** TASK INSTRUCTIONS **
Check the listing below line by line and report how many lines hold "hyperlink", with no other words.

____

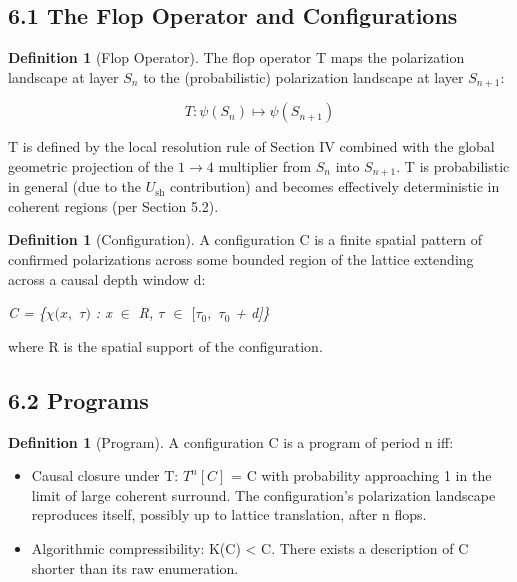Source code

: \documentclass[11pt,oneside]{report}
\theoremstyle{definition}
\newtheorem{definition}[theorem]{Definition}
\theoremstyle{remark}
\begin{document}
\subsection*{6.1 The Flop Operator and Configurations}

\begin{definition}[Flop Operator]
The flop operator T maps the polarization
landscape at layer \ensuremath{S_{n}} to the (probabilistic) polarization landscape at
layer \ensuremath{S_{n+1}:}
\end{definition}

\begin{equation*}
T: \psi (S_{n}) \mapsto \psi (S_{n+1})
\end{equation*}

T is defined by the local resolution rule of Section IV combined with
the global geometric projection of the \ensuremath{1\to 4} multiplier from \ensuremath{S_{n}} into \ensuremath{S_{n+1}.}
T is probabilistic in general (due to the \ensuremath{U_{\mathrm{sh}}} contribution) and becomes
effectively deterministic in coherent regions (per Section 5.2).

\begin{definition}[Configuration]
A configuration C is a finite spatial
pattern of confirmed polarizations across some bounded region of the
lattice extending across a causal depth window d:
\end{definition}

\emph{C = \{\ensuremath{\chi (x,} \ensuremath{\tau )} : x \ensuremath{\in} R, \ensuremath{\tau} \ensuremath{\in} \ensuremath{[\tau_{0},} \ensuremath{\tau_{0}} + d]\}}

where R is the spatial support of the configuration.

\subsection*{6.2 Programs}

\begin{definition}[Program]
A configuration C is a program of period n iff:
\end{definition}

\begin{itemize}
\item
  Causal closure under T: \ensuremath{T^{n}[C]} = C with probability approaching
  1 in the limit of large coherent surround. The configuration's
  polarization landscape reproduces itself, possibly up to lattice
  translation, after n flops.
\item
  Algorithmic compressibility: K(C) \textless{} \textbar C\textbar.
  There exists a description of C shorter than its raw enumeration.
\end{itemize}
\end{document}
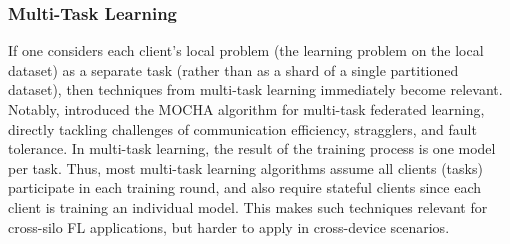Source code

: 



\subsubsection{Multi-Task Learning}
\label{sss:multitask-learning}
If one considers each client's local problem (the learning problem on the local dataset) as a separate task (rather than as a shard of a single partitioned dataset), then techniques from multi-task learning \citep{DBLP:journals/corr/ZhangY17aa} immediately become relevant. Notably, \citet{Smith2017} introduced the MOCHA algorithm for multi-task federated learning, directly tackling challenges of communication efficiency, stragglers, and fault tolerance. In multi-task learning, the result of the training process is one model per task. Thus, most multi-task learning algorithms assume all clients (tasks) participate in each training round, and also require stateful clients since each client is training an individual model. This makes such techniques relevant for cross-silo FL applications, but harder to apply in cross-device scenarios.


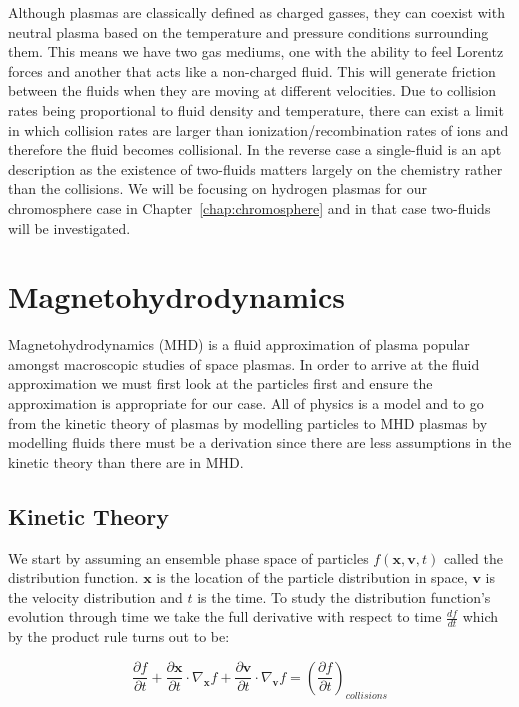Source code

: \documentclass[12pt,upcase]{umlthesis}
\begin{document}
Although plasmas are classically defined as charged gasses, they can coexist with neutral plasma based on the temperature and pressure conditions surrounding them. This means we have two gas mediums, one with the ability to feel Lorentz forces and another that acts like a non-charged fluid. This will generate friction between the fluids when they are moving at different velocities. Due to collision rates being proportional to fluid density and temperature, there can exist a limit in which collision rates are larger than ionization/recombination rates of ions and therefore the fluid becomes collisional. In the reverse case a single-fluid is an apt description as the existence of two-fluids matters largely on the chemistry rather than the collisions. We will be focusing on hydrogen plasmas for our chromosphere case in Chapter~\ref{chap:chromosphere} and in that case two-fluids will be investigated.

\section{Magnetohydrodynamics}\label{sec:mhd}

Magnetohydrodynamics (MHD) is a fluid approximation of plasma popular amongst macroscopic studies of space plasmas. In order to arrive at the fluid approximation we must first look at the particles first and ensure the approximation is appropriate for our case. All of physics is a model and to go from the kinetic theory of plasmas by modelling particles to MHD plasmas by modelling fluids there must be a derivation since there are less assumptions in the kinetic theory than there are in MHD\@.

\subsection{Kinetic Theory}\label{sec:kinetictheory}

We start by assuming an ensemble phase space of particles $f(\textbf{x}, \textbf{v}, t)$ called the distribution function. $\textbf{x}$ is the location of the particle distribution in space, $\textbf{v}$ is the velocity distribution and $t$ is the time. To study the distribution function's evolution through time we take the full derivative with respect to time $\frac{df}{dt}$ which by the product rule turns out to be:

\begin{equation}
	\frac{\partial f}{\partial t} + \frac{\partial \textbf{x}}{\partial t} \cdot \nabla_{\textbf{x}} f + \frac{\partial \textbf{v}}{\partial t} \cdot \nabla_{\textbf{v}} f = {(\frac{\partial f}{\partial t})}_{collisions}
\end{equation}
\end{document}

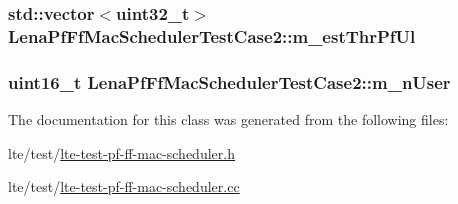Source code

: \subsubsection[{\texorpdfstring{m\+\_\+est\+Thr\+Pf\+Ul}{m_estThrPfUl}}]{\setlength{\rightskip}{0pt plus 5cm}std\+::vector$<$uint32\+\_\+t$>$ Lena\+Pf\+Ff\+Mac\+Scheduler\+Test\+Case2\+::m\+\_\+est\+Thr\+Pf\+Ul\hspace{0.3cm}{\ttfamily [private]}}\hypertarget{classLenaPfFfMacSchedulerTestCase2_a46559fc558ba40a865de7f13f7aed13c}{}\label{classLenaPfFfMacSchedulerTestCase2_a46559fc558ba40a865de7f13f7aed13c}
\subsubsection[{\texorpdfstring{m\+\_\+n\+User}{m_nUser}}]{\setlength{\rightskip}{0pt plus 5cm}uint16\+\_\+t Lena\+Pf\+Ff\+Mac\+Scheduler\+Test\+Case2\+::m\+\_\+n\+User\hspace{0.3cm}{\ttfamily [private]}}\hypertarget{classLenaPfFfMacSchedulerTestCase2_a48ae704964f6973d4c7a957cb7d673da}{}\label{classLenaPfFfMacSchedulerTestCase2_a48ae704964f6973d4c7a957cb7d673da}


The documentation for this class was generated from the following files\+:\begin{DoxyCompactItemize}
\item 
lte/test/\hyperlink{lte-test-pf-ff-mac-scheduler_8h}{lte-\/test-\/pf-\/ff-\/mac-\/scheduler.\+h}\item 
lte/test/\hyperlink{lte-test-pf-ff-mac-scheduler_8cc}{lte-\/test-\/pf-\/ff-\/mac-\/scheduler.\+cc}\end{DoxyCompactItemize}
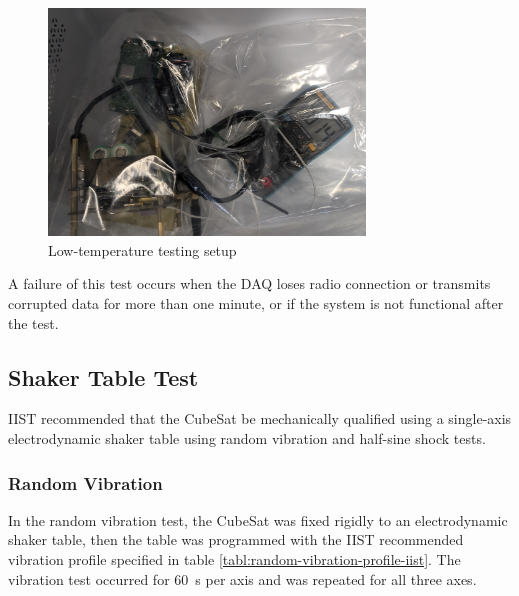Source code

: \documentclass{report}
\begin{document}
\begin{figure}[H]
  \centering
  \includegraphics[width=0.75\textwidth]{images/fridge_test.jpg}
  \caption{Low-temperature testing setup}
\end{figure}

A failure of this test occurs when the DAQ loses radio connection or transmits corrupted data for more than one minute, or if the system is not functional after the test.

\subsection{Shaker Table Test}
\label{sec:shaker-table-test}

IIST recommended that the CubeSat be mechanically qualified using a single-axis electrodynamic shaker table using random vibration and half-sine shock tests.

\subsubsection{Random Vibration}

In the random vibration test, the CubeSat was fixed rigidly to an electrodynamic shaker table, then the table was programmed with the IIST recommended vibration profile specified in table \ref{tabl:random-vibration-profile-iist}. The vibration test occurred for \SI{60}{\second} per axis and was repeated for all three axes.
\end{document}
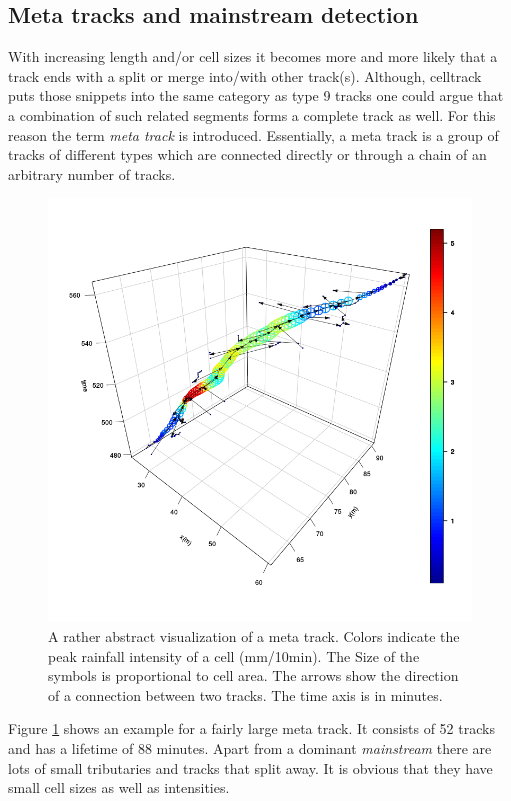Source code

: \documentclass{scrartcl}
\begin{document}
\subsection{Meta tracks and mainstream detection}
\label{sec:aco}
With increasing length and/or cell sizes it becomes more and more likely that a track ends with a split or merge into/with other track(s). Although, celltrack puts those snippets into the same category as type 9 tracks one could argue that a combination of such related segments forms a complete track as well. For this reason the term \textit{meta track} is introduced. Essentially, a meta track is a group of tracks of different types which are connected directly or through a chain of an arbitrary number of tracks.
\begin{figure}[h]
	\centering
	\includegraphics[width=.8\linewidth]{scatter3D_meta_2}
	\caption{A rather abstract visualization of a meta track. Colors indicate the peak rainfall intensity of a cell (mm/10min). The Size of the symbols is proportional to cell area. The arrows show the direction of a connection between two tracks. The time axis is in minutes.}
	\label{meta_track}
\end{figure}
Figure \ref{meta_track} shows an example for a fairly large meta track. It consists of 52 tracks and has a lifetime of 88 minutes. Apart from a dominant \textit{mainstream} there are lots of small tributaries and tracks that split away. It is obvious that they have small cell sizes as well as intensities.
\end{document}
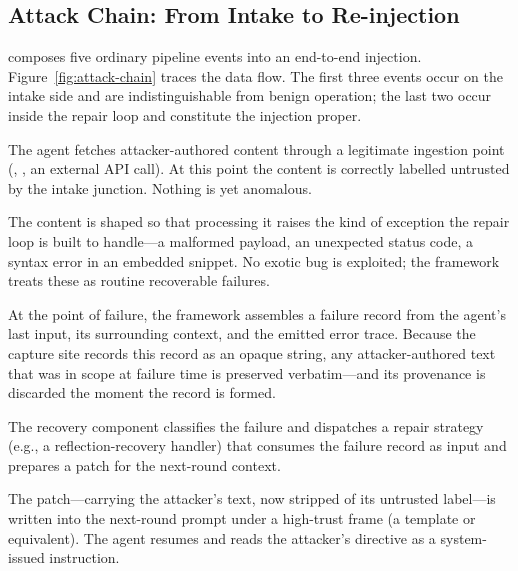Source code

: \subsection{Attack Chain: From Intake to Re-injection}
\label{sec:attack-chain}

\rci{} composes five ordinary pipeline events into an end-to-end injection. Figure~\ref{fig:attack-chain} traces the data flow. The first three events occur on the intake side and are indistinguishable from benign operation; the last two occur inside the repair loop and constitute the injection proper.

\begin{description}[leftmargin=*]
    \item[Intake.] The agent fetches attacker-authored content through a legitimate ingestion point (, , an external API call). At this point the content is correctly labelled untrusted by the intake junction. Nothing is yet anomalous.
    \item[Induced failure.] The content is shaped so that processing it raises the kind of exception the repair loop is built to handle---a malformed payload, an unexpected status code, a syntax error in an embedded snippet. No exotic bug is exploited; the framework treats these as routine recoverable failures.
    \item[Capture.] At the point of failure, the framework assembles a failure record from the agent's last input, its surrounding context, and the emitted error trace. Because the capture site records this record as an opaque string, any attacker-authored text that was in scope at failure time is preserved verbatim---and its provenance is discarded the moment the record is formed.
    \item[Relay.] The recovery component classifies the failure and dispatches a repair strategy (e.g., a reflection-recovery handler) that consumes the failure record as input and prepares a patch for the next-round context.
    \item[Re-injection under high trust.] The patch---carrying the attacker's text, now stripped of its untrusted label---is written into the next-round prompt under a high-trust frame (a  template or equivalent). The agent resumes and reads the attacker's directive as a system-issued instruction.
\end{description}

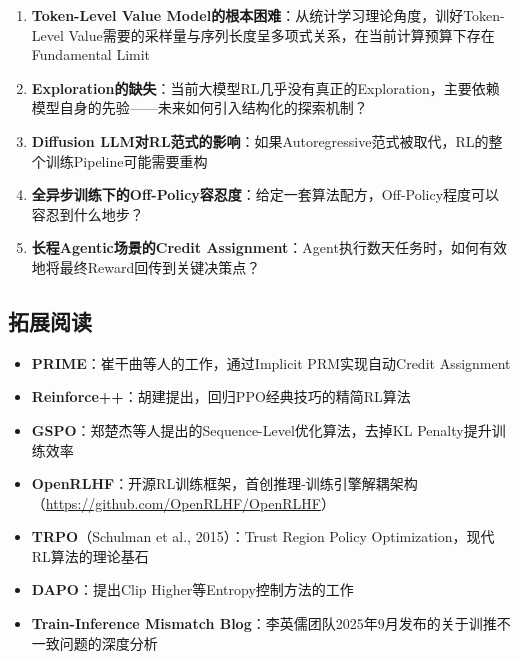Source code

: \documentclass[a4paper]{article}
\begin{document}
\begin{enumerate}
    \item \textbf{Token-Level Value Model的根本困难}：从统计学习理论角度，训好Token-Level Value需要的采样量与序列长度呈多项式关系，在当前计算预算下存在Fundamental Limit
    \item \textbf{Exploration的缺失}：当前大模型RL几乎没有真正的Exploration，主要依赖模型自身的先验——未来如何引入结构化的探索机制？
    \item \textbf{Diffusion LLM对RL范式的影响}：如果Autoregressive范式被取代，RL的整个训练Pipeline可能需要重构
    \item \textbf{全异步训练下的Off-Policy容忍度}：给定一套算法配方，Off-Policy程度可以容忍到什么地步？
    \item \textbf{长程Agentic场景的Credit Assignment}：Agent执行数天任务时，如何有效地将最终Reward回传到关键决策点？
\end{enumerate}

\subsection{拓展阅读}

\begin{itemize}
    \item \textbf{PRIME}：崔干曲等人的工作，通过Implicit PRM实现自动Credit Assignment
    \item \textbf{Reinforce++}：胡建提出，回归PPO经典技巧的精简RL算法
    \item \textbf{GSPO}：郑楚杰等人提出的Sequence-Level优化算法，去掉KL Penalty提升训练效率
    \item \textbf{OpenRLHF}：开源RL训练框架，首创推理-训练引擎解耦架构（\url{https://github.com/OpenRLHF/OpenRLHF}）
    \item \textbf{TRPO}（Schulman et al., 2015）：Trust Region Policy Optimization，现代RL算法的理论基石
    \item \textbf{DAPO}：提出Clip Higher等Entropy控制方法的工作
    \item \textbf{Train-Inference Mismatch Blog}：李英儒团队2025年9月发布的关于训推不一致问题的深度分析
\end{itemize}

\end{document}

____

** ANSWER TO THIS TASK **
2